Firewalls are a crucial part of any secure network infrastructure. In recent years, researchers have focused on how to optimize packet filtering. However, new inventive approaches are clearly required to help filtering devices such as firewalls keep up with increased capabilities for preventing attacks on network traffic.

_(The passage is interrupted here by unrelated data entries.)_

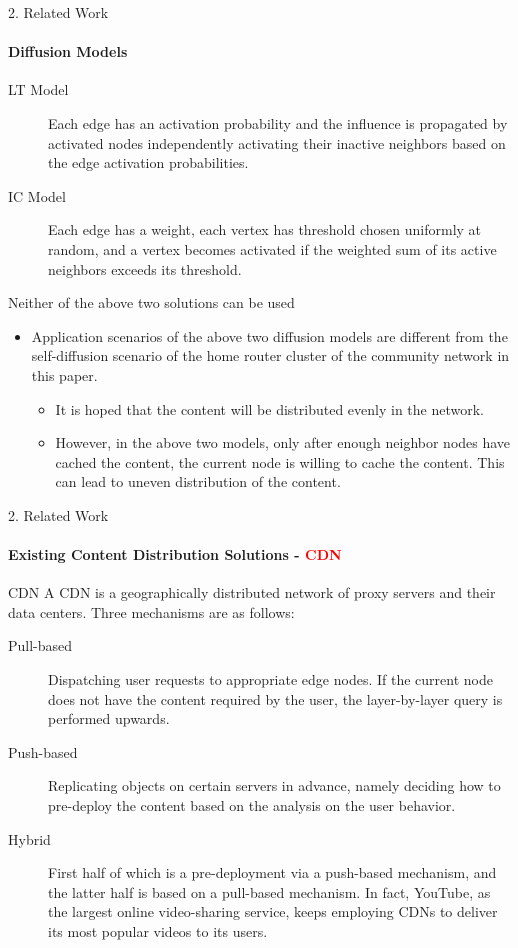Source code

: \documentclass{beamer}		%
\begin{document}
\begin{frame}{2. Related Work}
\framesubtitle{Diffusion Models}
\begin{description}
\item[LT Model] Each edge has an activation probability and the influence is propagated by activated nodes independently activating their inactive neighbors based on the edge activation probabilities. 
\end{description}
\begin{description}
\item[IC Model] Each edge has a weight, each vertex has threshold chosen uniformly at random, and a vertex becomes activated if the weighted sum of its active neighbors exceeds its threshold.
\end{description}
\begin{block}{Neither of the above two solutions can be used}
\begin{itemize}
    \item Application scenarios of the above two diffusion models are different from the self-diffusion scenario of the home router cluster of the community network in this paper.
    \begin{itemize}
        \item It is hoped that the content will be distributed evenly in the network.
        \item However, in the above two models, only after enough neighbor nodes have cached the content, the current node is willing to cache the content. This can lead to uneven distribution of the content. 
    \end{itemize}
\end{itemize}
\end{block}
\end{frame}

\begin{frame}{2. Related Work}
\framesubtitle{Existing Content Distribution Solutions - \textcolor{red}{CDN}}
\begin{block}{CDN}
A CDN is a geographically distributed network of proxy servers and their data centers.
Three mechanisms are as follows:
\end{block}
\begin{description}
    \item[Pull-based] Dispatching user requests to appropriate edge nodes. If the current node does not have the content required by the user, the layer-by-layer query is performed upwards. 
    \item[Push-based] Replicating objects on certain servers in advance, namely deciding how to pre-deploy the content based on the analysis on the user behavior.
    \item[Hybrid] First half of which is a pre-deployment via a push-based mechanism, and the latter half is based on a pull-based mechanism. In fact, YouTube, as the largest online video-sharing service, keeps employing CDNs to deliver its most popular videos to its users.
\end{description}
\end{frame}
\end{document}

This research offers a novel method for optimizing packet filtering in network security rules by using information (statistics) about online traffic. We believe that incorporating fuzzy logic control methods into existing firewall technology will provide significant improvements. It is the first time a neutrosophic Petri net has been used to create and enhance firewall rules. Our firewall optimization tool takes into account both rule sets and traffic. A formalism known as neutrosophic Petri nets is used to explain the operation of firewall technology in this system. To describe, compose, simulate, and analyze firewall systems, SNPNs give us the theoretical foundation and tools necessary to do so. The suggested system’s pioneering feature is the employment of two levels of neutrosophic reasoning-based filtering appropriate for network traffic behavior to manage varying levels of uncertainty connected to packet contents, with the goal of improving the security of firewalls and their efficiency via rule optimization.

The prototype implementation of our firewall system indicates that it is suitable for deployment in real-world networking. Together with previous successes in rule optimization, it demonstrates the promise of our research results in enhancing the efficacy of firewalls. The findings show that the proposed model successfully distinguishes between genuine and malicious packets. When it comes to filtering packet traffic under conditions of uncertainty, the results from neutrosophic logic-based filtering regularly outperform those of conventional filtering methods. Furthermore, after optimizing (reordering), the firewall filtering model cut the time it takes for data packets to get through the firewall by about a third. Response times become more important as the number of rules increases.

The subject of whether desired features of firewall systems may be stated as dynamic properties and then validated by SNPNs is one that might be explored in the future. Furthermore, comparing the present approach with the one based on generalized nets as an extension of Petri nets and the intuitionistic fuzzy set approach instead of the neutrosophic sets [78,79,80,81,82] might be explored, in addition to making more comparisons with the current methods [83,84,85,86,87,88,89,90,91,92] to show the efficiency of the proposed system.